太久沒有人喊她的名字了,熟悉的口吻,奇怪的發音,周滿內心突然平靜下來,“我知道了。”

“有牛奶嗎?”卡爾看著她幹噎面包,開口問。

“喝完了。”其實是被她拿去醫院了。

“這才月中。”她一個人就喝完了一月的牛奶份額?可是身上卻沒有多長一磅肉。

“嗯。”周滿懶得解釋,轉頭給自己倒了一杯白水。

睡了一個白天的後果就是晚上翻來覆去地睡不著,周滿的生物鐘亂了,她睜大眼睛無語地望著天花板,決定再去喝杯水。

回廊裏,隔壁馬丁夫人家傳來一陣重物落地的聲音,聲音還挺大,德軍治下,還能有賊?她偷偷打開窗戶,然後驚訝地瞪大了雙眼。

馬丁夫人家的後院裏亮著一盞小燈,吉爾貝和一個男人正往花車上搬運東西,一包一包捆紮好的,是炸藥!她上輩子在抗日神劇裏見過的炸藥包!她眼看著他們將炸藥裝了滿滿一車,再把木板蓋上。又要行動了嗎?周滿看了會,合上窗戶,抑制住狂跳的心臟,她應該就當沒看見。

下半夜,周滿好像睡著了又好像沒睡著,迷迷糊糊的。早上起床困得要死,她聽到了蓋爾達在樓下說話的聲音,漢斯來了。

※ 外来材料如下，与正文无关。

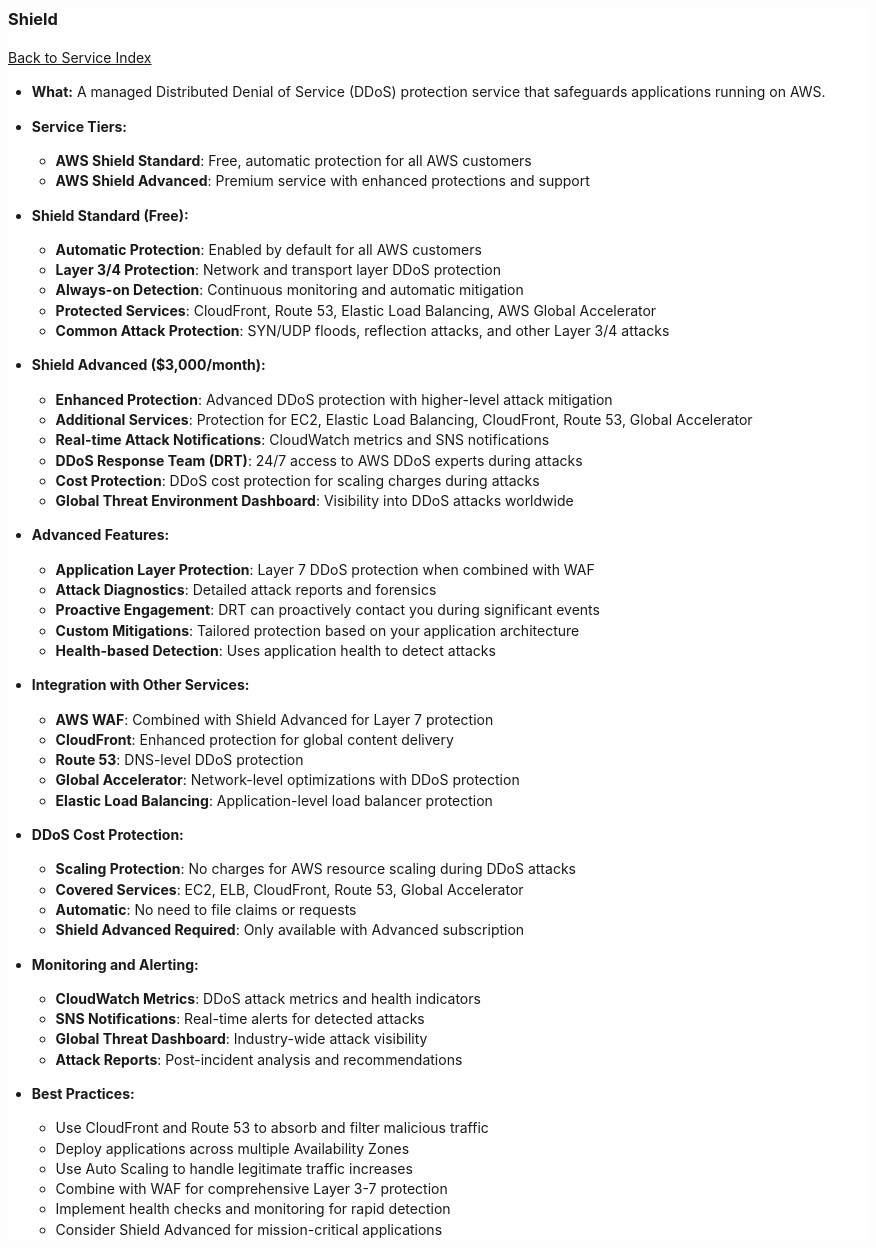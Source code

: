 ### Shield

[Back to Service Index](#aws-service-quick-index)

- **What:** A managed Distributed Denial of Service (DDoS) protection service that safeguards applications running on AWS.

- **Service Tiers:**
  - **AWS Shield Standard**: Free, automatic protection for all AWS customers
  - **AWS Shield Advanced**: Premium service with enhanced protections and support

- **Shield Standard (Free):**
  - **Automatic Protection**: Enabled by default for all AWS customers
  - **Layer 3/4 Protection**: Network and transport layer DDoS protection
  - **Always-on Detection**: Continuous monitoring and automatic mitigation
  - **Protected Services**: CloudFront, Route 53, Elastic Load Balancing, AWS Global Accelerator
  - **Common Attack Protection**: SYN/UDP floods, reflection attacks, and other Layer 3/4 attacks

- **Shield Advanced ($3,000/month):**
  - **Enhanced Protection**: Advanced DDoS protection with higher-level attack mitigation
  - **Additional Services**: Protection for EC2, Elastic Load Balancing, CloudFront, Route 53, Global Accelerator
  - **Real-time Attack Notifications**: CloudWatch metrics and SNS notifications
  - **DDoS Response Team (DRT)**: 24/7 access to AWS DDoS experts during attacks
  - **Cost Protection**: DDoS cost protection for scaling charges during attacks
  - **Global Threat Environment Dashboard**: Visibility into DDoS attacks worldwide

- **Advanced Features:**
  - **Application Layer Protection**: Layer 7 DDoS protection when combined with WAF
  - **Attack Diagnostics**: Detailed attack reports and forensics
  - **Proactive Engagement**: DRT can proactively contact you during significant events
  - **Custom Mitigations**: Tailored protection based on your application architecture
  - **Health-based Detection**: Uses application health to detect attacks

- **Integration with Other Services:**
  - **AWS WAF**: Combined with Shield Advanced for Layer 7 protection
  - **CloudFront**: Enhanced protection for global content delivery
  - **Route 53**: DNS-level DDoS protection
  - **Global Accelerator**: Network-level optimizations with DDoS protection
  - **Elastic Load Balancing**: Application-level load balancer protection

- **DDoS Cost Protection:**
  - **Scaling Protection**: No charges for AWS resource scaling during DDoS attacks
  - **Covered Services**: EC2, ELB, CloudFront, Route 53, Global Accelerator
  - **Automatic**: No need to file claims or requests
  - **Shield Advanced Required**: Only available with Advanced subscription

- **Monitoring and Alerting:**
  - **CloudWatch Metrics**: DDoS attack metrics and health indicators
  - **SNS Notifications**: Real-time alerts for detected attacks
  - **Global Threat Dashboard**: Industry-wide attack visibility
  - **Attack Reports**: Post-incident analysis and recommendations

- **Best Practices:**
  - Use CloudFront and Route 53 to absorb and filter malicious traffic
  - Deploy applications across multiple Availability Zones
  - Use Auto Scaling to handle legitimate traffic increases
  - Combine with WAF for comprehensive Layer 3-7 protection
  - Implement health checks and monitoring for rapid detection
  - Consider Shield Advanced for mission-critical applications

“嗨,米娜。”卡爾到底在哪找的這麽可愛的副官呀,笑起來多好看。

“漢斯。”周滿一邊下樓一邊和他打招呼。

“長官讓我給你送配給券。”他將東西遞給周滿。

周滿楞了楞,看著手裏的一級配給券,突然有點後悔昨晚沒給卡爾一點好臉色,“那你替我謝謝他。”

“好。”

“你長官呢?”昨晚卡爾坐了一會就走了,周滿從廚房出來的時候,人已經不在沙發裏,他總是這樣,說走就走,灑脫極了。

“他今天在普洛科布餐廳有聚會。”

“唔。”德軍聚會,周滿沒放在心上。

“米娜,我很好奇,”漢斯走後,蓋爾達忍不住湊上來,“你們怎麽認識的?”

周滿不想回憶,“之前在柏林的時候認識的。”

“你還去過柏林?”蓋爾達驚訝。

“嗯,四年前。”

“幸好有克萊斯特少校,不然我們現在都去了集中營,我聽說,那裏面超級可怕,我很感激他。”

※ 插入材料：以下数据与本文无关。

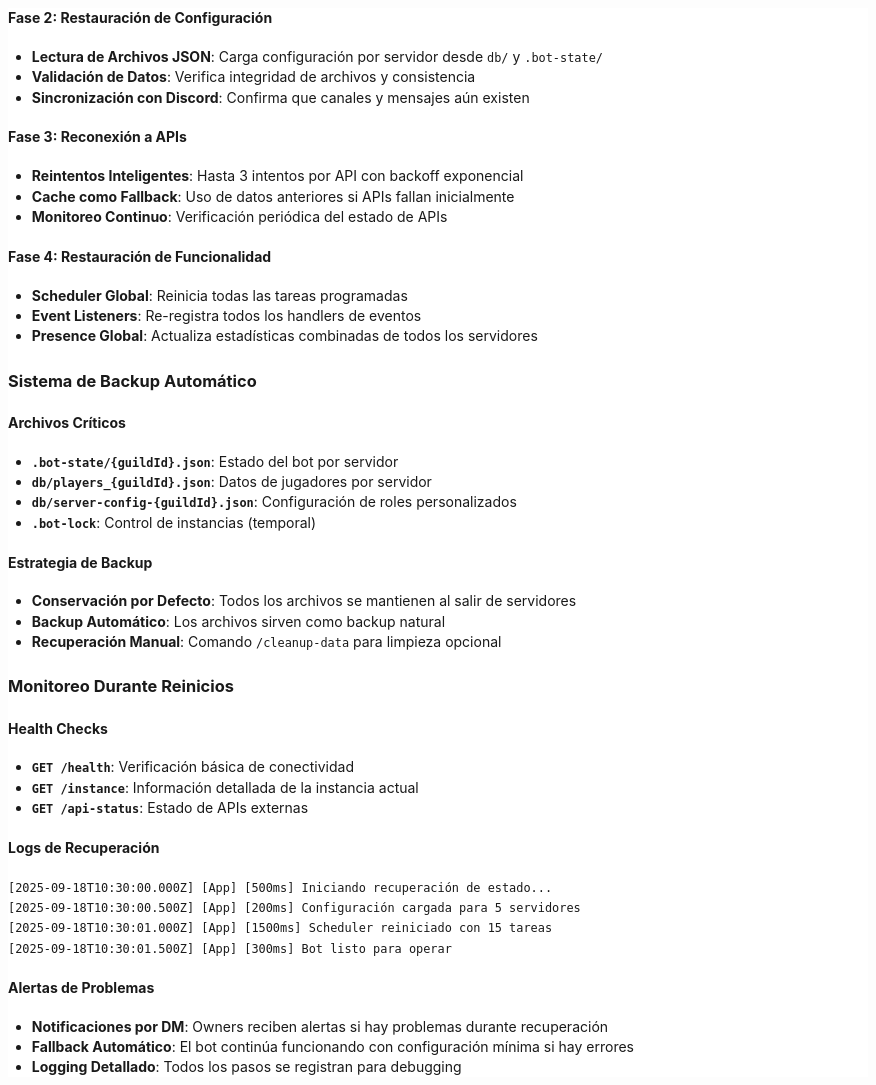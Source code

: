 #### Fase 2: Restauración de Configuración

- **Lectura de Archivos JSON**: Carga configuración por servidor desde `db/` y `.bot-state/`
- **Validación de Datos**: Verifica integridad de archivos y consistencia
- **Sincronización con Discord**: Confirma que canales y mensajes aún existen

#### Fase 3: Reconexión a APIs

- **Reintentos Inteligentes**: Hasta 3 intentos por API con backoff exponencial
- **Cache como Fallback**: Uso de datos anteriores si APIs fallan inicialmente
- **Monitoreo Continuo**: Verificación periódica del estado de APIs

#### Fase 4: Restauración de Funcionalidad

- **Scheduler Global**: Reinicia todas las tareas programadas
- **Event Listeners**: Re-registra todos los handlers de eventos
- **Presence Global**: Actualiza estadísticas combinadas de todos los servidores

### Sistema de Backup Automático

#### Archivos Críticos

- **`.bot-state/{guildId}.json`**: Estado del bot por servidor
- **`db/players_{guildId}.json`**: Datos de jugadores por servidor
- **`db/server-config-{guildId}.json`**: Configuración de roles personalizados
- **`.bot-lock`**: Control de instancias (temporal)

#### Estrategia de Backup

- **Conservación por Defecto**: Todos los archivos se mantienen al salir de servidores
- **Backup Automático**: Los archivos sirven como backup natural
- **Recuperación Manual**: Comando `/cleanup-data` para limpieza opcional

### Monitoreo Durante Reinicios

#### Health Checks

- **`GET /health`**: Verificación básica de conectividad
- **`GET /instance`**: Información detallada de la instancia actual
- **`GET /api-status`**: Estado de APIs externas

#### Logs de Recuperación

```
[2025-09-18T10:30:00.000Z] [App] [500ms] Iniciando recuperación de estado...
[2025-09-18T10:30:00.500Z] [App] [200ms] Configuración cargada para 5 servidores
[2025-09-18T10:30:01.000Z] [App] [1500ms] Scheduler reiniciado con 15 tareas
[2025-09-18T10:30:01.500Z] [App] [300ms] Bot listo para operar
```

#### Alertas de Problemas

- **Notificaciones por DM**: Owners reciben alertas si hay problemas durante recuperación
- **Fallback Automático**: El bot continúa funcionando con configuración mínima si hay errores
- **Logging Detallado**: Todos los pasos se registran para debugging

“......”集中營也是他們搞出來的,比地獄還恐怖的地方,為什麽要感激他?

兩人出門去醫院的時候,花車已經停放在馬丁夫人店門口,上面鋪滿了姹紫嫣紅的花束,她沒忍住多看了兩眼。

“早上好,馬丁夫人,好漂亮的花,準備送去哪裏?”蓋爾達和馬丁夫人打了個招呼,她只是隨口一問。

“早上好,是普洛科布餐廳訂的花。”馬丁夫人隨口一答。

周滿卻停下腳步,一瞬間緊張起來。漢斯剛才說的好像也是這個餐廳,這麽巧嗎?她又扭頭去看,盛開的鮮花下是滿滿一車的炸藥。

一路上,周滿的心都跳得飛快,腦海中不停浮現卡爾的臉。快到醫院的時候,她停下腳步,拉住蓋爾達,“你幫我向羅森堡醫生告假,我今天有點事情。”

“啊?”蓋爾達還沒反應過來,周滿已經跑開了。

她擔心卡爾,卡爾不能出事,她這麽想著,走一段就找一個法國人打聽餐廳的位置,搭了一小段地鐵後,開始跑步前進。終於趕到了餐廳,她跑得上氣不接下氣,雙手撐在膝蓋上大喘氣。

餐廳不大,坐落在河對岸,周圍沒有其他建築物,藏不了人。周滿又往四周看,安靜的街道,不時有路人走過,一切看起來都很正常,正常得周滿心裏發毛。她走近幾步,落地窗邊果然坐著很多德國軍官,周滿睜大眼睛往裏搜尋,不見卡爾。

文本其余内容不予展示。